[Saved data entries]
------------------------------------------------------------
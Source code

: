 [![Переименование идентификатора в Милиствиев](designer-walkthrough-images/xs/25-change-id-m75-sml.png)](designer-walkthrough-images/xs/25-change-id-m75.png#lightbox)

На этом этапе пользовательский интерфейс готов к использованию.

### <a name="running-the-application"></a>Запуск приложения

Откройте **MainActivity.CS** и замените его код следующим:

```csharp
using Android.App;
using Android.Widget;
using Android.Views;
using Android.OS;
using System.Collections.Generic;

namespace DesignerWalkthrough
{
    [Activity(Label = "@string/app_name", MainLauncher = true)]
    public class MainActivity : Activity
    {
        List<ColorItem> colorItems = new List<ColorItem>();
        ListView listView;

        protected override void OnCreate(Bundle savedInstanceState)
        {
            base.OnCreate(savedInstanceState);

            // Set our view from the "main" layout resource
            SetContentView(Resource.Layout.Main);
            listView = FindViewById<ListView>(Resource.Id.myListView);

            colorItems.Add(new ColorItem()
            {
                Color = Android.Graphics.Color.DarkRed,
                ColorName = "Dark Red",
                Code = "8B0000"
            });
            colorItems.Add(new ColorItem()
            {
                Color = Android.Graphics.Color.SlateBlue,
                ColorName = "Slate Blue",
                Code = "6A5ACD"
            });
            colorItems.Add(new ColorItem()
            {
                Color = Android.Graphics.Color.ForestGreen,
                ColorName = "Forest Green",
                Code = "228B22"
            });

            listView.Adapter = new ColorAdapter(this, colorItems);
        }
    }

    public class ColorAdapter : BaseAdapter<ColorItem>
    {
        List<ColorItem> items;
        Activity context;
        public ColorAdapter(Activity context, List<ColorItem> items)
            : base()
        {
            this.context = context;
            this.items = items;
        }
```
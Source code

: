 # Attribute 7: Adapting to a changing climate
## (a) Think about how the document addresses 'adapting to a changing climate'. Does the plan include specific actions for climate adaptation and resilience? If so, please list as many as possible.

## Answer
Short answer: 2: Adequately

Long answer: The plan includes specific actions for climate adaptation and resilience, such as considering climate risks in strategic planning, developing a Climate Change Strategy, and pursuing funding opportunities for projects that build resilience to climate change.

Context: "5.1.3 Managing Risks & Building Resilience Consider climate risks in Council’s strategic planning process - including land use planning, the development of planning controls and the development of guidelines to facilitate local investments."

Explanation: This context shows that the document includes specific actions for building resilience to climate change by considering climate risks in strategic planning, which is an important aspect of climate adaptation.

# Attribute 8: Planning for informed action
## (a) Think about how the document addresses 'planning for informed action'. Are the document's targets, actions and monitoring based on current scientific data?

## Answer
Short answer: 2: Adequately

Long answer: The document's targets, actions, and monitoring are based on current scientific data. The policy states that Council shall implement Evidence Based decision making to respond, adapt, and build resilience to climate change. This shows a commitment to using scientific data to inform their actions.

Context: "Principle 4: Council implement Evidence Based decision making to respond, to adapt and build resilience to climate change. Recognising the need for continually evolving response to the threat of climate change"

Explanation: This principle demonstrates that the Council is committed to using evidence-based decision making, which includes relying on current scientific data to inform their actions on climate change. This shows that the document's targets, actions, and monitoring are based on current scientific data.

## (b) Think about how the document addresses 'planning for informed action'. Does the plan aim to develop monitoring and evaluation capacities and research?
------------------------------------------------------------
Please give the count of lines above with "specific", nothing else.

→ Expected output
3